In between times in which I was standing around waiting for spell points to recharge, I finished exploring the dungeon and ultimately killed Brilhasti, the Mad God's servant. To do this, I had to first solve two more riddles on Levels 4 and 5. Both stumped me for a few minutes, although there were other clues on the levels as to the answers (select the text to see the answers):

  • "I am nothing, I make nothing, but my opposite creates me even as it destroys me" (SHADOW).
  • "I have no lips, yet my kiss is deadly. I am not a razor, but those I caress need never shave again. Your best friend, I will kill you" (SWORD).

Answering them got me a message to the effect that maybe I am strong enough to defeat Brilhasti and a clear path to the stairs. Reader Eric nailed it: it's more fun if you imagine these messages were scrawled in blood by a spy as he tried to escape. That leaves the question of why he magicked up a mouth with a riddle, though.

Both levels featured plenty of spinners, anti-magic zones, silent zones, spell-point-draining squares, and invisible walls--things that seemed like novelties in the first Bard's Tale but are just tiresome now.

Level 5 was also full of clues as to "three wards" that would "try my soul" on Level 6. Well, I don't know what they were talking about. Level 6 had spinners and dark zones and such, but it was easy enough just to plow through it and make my way to Brilhasti's lair...

My most successful run at Brilhasti out of about 30. He soon killed me.

...where I promptly had my ass handed to me. Bad. I didn't even come close. He was surrounded by four "dark guards" who cast pillars of fire at me, did 80-100 points of damage in melee attacks, and basically just slaughtered me even when my spellcasters were casting REST (full party health restore) every round. I reloaded about 30 times before I finally was able to kill the dark guards through DEST (destruction) spells. But then I had to "advance" across 60 feet to Brilhasti, and he wasted me with RIME (serious frost damage) spells along the way. When I finally reached him, two of my characters were dead, and then he started summoning greater demons. I didn't stand a chance.

Discouraged, I returned to the surface--which was no picnic, by the way, walking back up four levels (the APAR teleport spell failed)--healed, and started to level grind. For an entire day, I killed easy, medium, and hard monsters throughout the Mad God's dungeon. My spellcasters finished mastering conjurer, magician, and sorcerer spells. But my regular characters only advanced a couple of levels throughout the entire day. Still, with my new spells and strength, I returned to Brilhasti's lair a second time.

It ended mostly well.

This time, I only had to reload about 15 times before I finally defeated Brilhasti and his guards, although I lost two characters in the combat. Yay! And my victory was accompanied by an automatic teleport out of the dungeon. Thank you! But this is where the final BS appeared.

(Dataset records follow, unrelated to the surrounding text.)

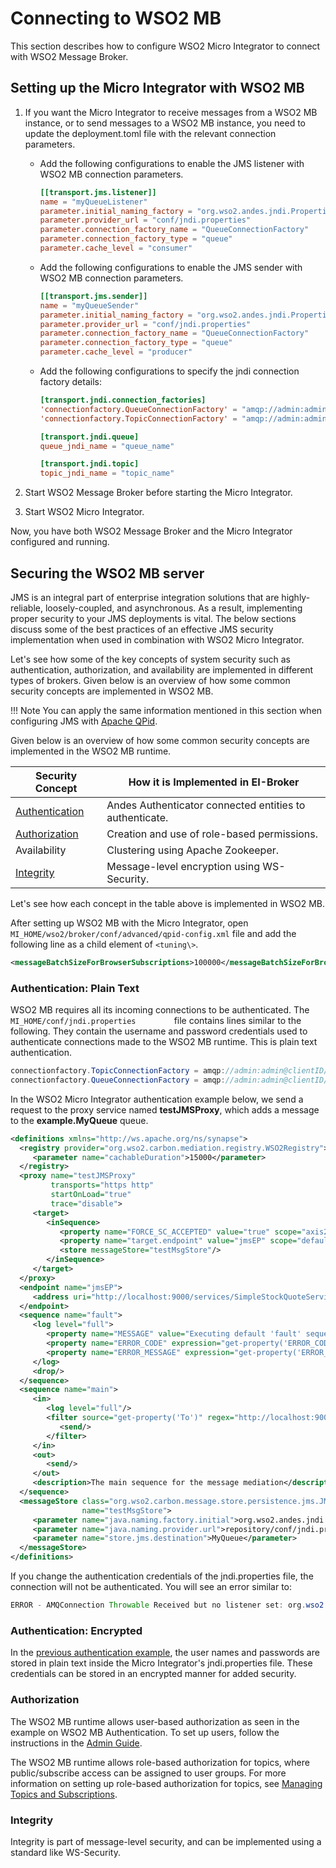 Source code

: # Connecting to WSO2 MB

This section describes how to configure WSO2 Micro Integrator to connect with WSO2 Message Broker.

## Setting up the Micro Integrator with WSO2 MB

1.  If you want the Micro Integrator to receive messages from a WSO2 MB instance, or to send messages to a WSO2 MB instance, you need to update the deployment.toml file with the relevant connection parameters.

    - Add the following configurations to enable the JMS listener with WSO2 MB connection parameters.
        ```toml
        [[transport.jms.listener]]
        name = "myQueueListener"
        parameter.initial_naming_factory = "org.wso2.andes.jndi.PropertiesFileInitialContextFactory"
        parameter.provider_url = "conf/jndi.properties"
        parameter.connection_factory_name = "QueueConnectionFactory"
        parameter.connection_factory_type = "queue"
        parameter.cache_level = "consumer"
        ```

    - Add the following configurations to enable the JMS sender with WSO2 MB connection parameters.
        ```toml
        [[transport.jms.sender]]
        name = "myQueueSender"
        parameter.initial_naming_factory = "org.wso2.andes.jndi.PropertiesFileInitialContextFactory"
        parameter.provider_url = "conf/jndi.properties"
        parameter.connection_factory_name = "QueueConnectionFactory"
        parameter.connection_factory_type = "queue"
        parameter.cache_level = "producer"
        ```

    - Add the following configurations to specify the jndi connection factory details:
        ```toml
        [transport.jndi.connection_factories]
        'connectionfactory.QueueConnectionFactory' = "amqp://admin:admin@clientID/carbon?brokerlist='tcp://localhost:5675'"
        'connectionfactory.TopicConnectionFactory' = "amqp://admin:admin@clientID/carbon?brokerlist='tcp://localhost:5675'"

        [transport.jndi.queue]
        queue_jndi_name = "queue_name"

        [transport.jndi.topic]
        topic_jndi_name = "topic_name"
        ```

3.  Start WSO2 Message Broker before starting the Micro Integrator.
4.  Start WSO2 Micro Integrator.

Now, you have both WSO2 Message Broker and the Micro Integrator configured and running.

## Securing the WSO2 MB server

JMS is an integral part of enterprise integration solutions that are highly-reliable, loosely-coupled, and asynchronous. As a result, implementing proper security to your JMS deployments is vital. The below sections discuss some of the best practices of an effective JMS security implementation when used in combination with WSO2 Micro Integrator.

Let's see how some of the key concepts of system security such as authentication, authorization, and availability are implemented in different types of brokers. Given below is an overview of how some common security concepts are implemented in WSO2 MB.

!!! Note
    You can apply the same information mentioned in this section when configuring JMS with [Apache QPid](https://qpid.apache.org/).

Given below is an overview of how some common security concepts are implemented in the WSO2 MB runtime.

| Security Concept                                        | How it is Implemented in EI-Broker                      |
|---------------------------------------------------------|---------------------------------------------------------|
| [Authentication](#ConfigurewiththeBrokerProfile-AuthMB) | Andes Authenticator connected entities to authenticate. |
| [Authorization](#ConfigurewiththeBrokerProfile-AuthrMB) | Creation and use of role-based permissions.             |
| Availability                                            | Clustering using Apache Zookeeper.                      |
| [Integrity](#ConfigurewiththeBrokerProfile-InMB)        | Message-level encryption using WS-Security.             |

Let's see how each concept in the table above is implemented in WSO2 MB.

After setting up WSO2 MB with the Micro Integrator, open `MI_HOME/wso2/broker/conf/advanced/qpid-config.xml` file and add the following line as a child element of `<tuning\>`.

```xml
<messageBatchSizeForBrowserSubscriptions>100000</messageBatchSizeForBrowserSubscriptions>
```

### Authentication: Plain Text

WSO2 MB requires all its incoming connections to be authenticated. The
`MI_HOME/conf/jndi.properties        ` file contains lines
similar to the following. They contain the username and password
credentials used to authenticate connections made to the WSO2 MB
runtime. This is plain text authentication.  

```java
connectionfactory.TopicConnectionFactory = amqp://admin:admin@clientID/carbon?brokerlist='tcp://localhost:5675'
connectionfactory.QueueConnectionFactory = amqp://admin:admin@clientID/carbon?brokerlist='tcp://localhost:5675' 
```

In the WSO2 Micro Integrator authentication example below, we send a request to the proxy service named **testJMSProxy**, which adds a message to the **example.MyQueue** queue.

```xml
<definitions xmlns="http://ws.apache.org/ns/synapse">
  <registry provider="org.wso2.carbon.mediation.registry.WSO2Registry">
     <parameter name="cachableDuration">15000</parameter>
  </registry>
  <proxy name="testJMSProxy"
         transports="https http"
         startOnLoad="true"
         trace="disable">
     <target>
        <inSequence>
           <property name="FORCE_SC_ACCEPTED" value="true" scope="axis2"/>
           <property name="target.endpoint" value="jmsEP" scope="default"/>
           <store messageStore="testMsgStore"/>
        </inSequence>
     </target>
  </proxy>
  <endpoint name="jmsEP">
     <address uri="http://localhost:9000/services/SimpleStockQuoteService"/>
  </endpoint>
  <sequence name="fault">
     <log level="full">
        <property name="MESSAGE" value="Executing default 'fault' sequence"/>
        <property name="ERROR_CODE" expression="get-property('ERROR_CODE')"/>
        <property name="ERROR_MESSAGE" expression="get-property('ERROR_MESSAGE')"/>
     </log>
     <drop/>
  </sequence>
  <sequence name="main">
     <in>
        <log level="full"/>
        <filter source="get-property('To')" regex="http://localhost:9000.*">
           <send/>
        </filter>
     </in>
     <out>
        <send/>
     </out>
     <description>The main sequence for the message mediation</description>
  </sequence>
  <messageStore class="org.wso2.carbon.message.store.persistence.jms.JMSMessageStore"
                name="testMsgStore">
     <parameter name="java.naming.factory.initial">org.wso2.andes.jndi.PropertiesFileInitialContextFactory</parameter>
     <parameter name="java.naming.provider.url">repository/conf/jndi.properties</parameter>
     <parameter name="store.jms.destination">MyQueue</parameter>
  </messageStore>
</definitions>
```

If you change the authentication credentials of the jndi.properties file, the connection will not be authenticated. You
will see an error similar to:

```java
ERROR - AMQConnection Throwable Received but no listener set: org.wso2.andes.AMQDisconnectedException: Server closed connection and reconnection not permitted. 
```

### Authentication: Encrypted

In the [previous authentication example](#authentication-plain-text), the user names and passwords are stored in plain text inside the Micro Integrator's jndi.properties file. These credentials can be stored in an encrypted manner for added security.

### Authorization

The WSO2 MB runtime allows user-based authorization as seen in the example on WSO2 MB Authentication. To set up users, follow the instructions in the [Admin Guide](https://docs.wso2.com/display/ADMIN44x/Managing+Users%2C+Roles+and+Permissions).
  
The WSO2 MB runtime allows role-based authorization for topics, where public/subscribe access can be assigned to user groups. For more
information on setting up role-based authorization for topics, see [Managing Topics and Subscriptions](http://docs.wso2.org/message-broker/Managing+Topics+and+Subscriptions).

### Integrity

Integrity is part of message-level security, and can be implemented using a standard like WS-Security.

Returning to the review board, I found that killing Brilhasti gave me enough experience points to advance from Level 16 to LEVEL 36! Moreover, my two spellcasters, who I hadn't even changed to wizard, let alone archmage, suddenly had all the conjurer, magician, sorcerer, wizard, and archmage spells. What the hell?! I spend an entire day level grinding only to have the game hand me 20 levels and two full classes' worth of spells for a single combat? Could it maybe have balanced that a little better? Was the entire purpose of the first dungeon to get my characters to the level they would have been if they had finished The Bard's Tale II? This is bad, bad, bad game design. Aside from the new chronomancer class, my spellcasters have nowhere to go. My thief has 99 in all the thief abilities. Playing with way overpowered characters is no fun even if the monsters are hard; there's nowhere for my characters to develop.

The next quest.

So the "last of the guild elders"--the guy in the review board--wants me to go to some realm accessible through some trees and to bring back a bow and arrows from another adventurer named Valarian. To do this, I have to take one of my archmages and make him or her a chronomancer, leaving me with only one archmage unless I take the time to develop another. I'm going to bed now to sleep on whether I want to even keep playing this dumb game. I'll leave it running overnight, though, so maybe my 350 spell points will be recharged by the time I wake up in the morning.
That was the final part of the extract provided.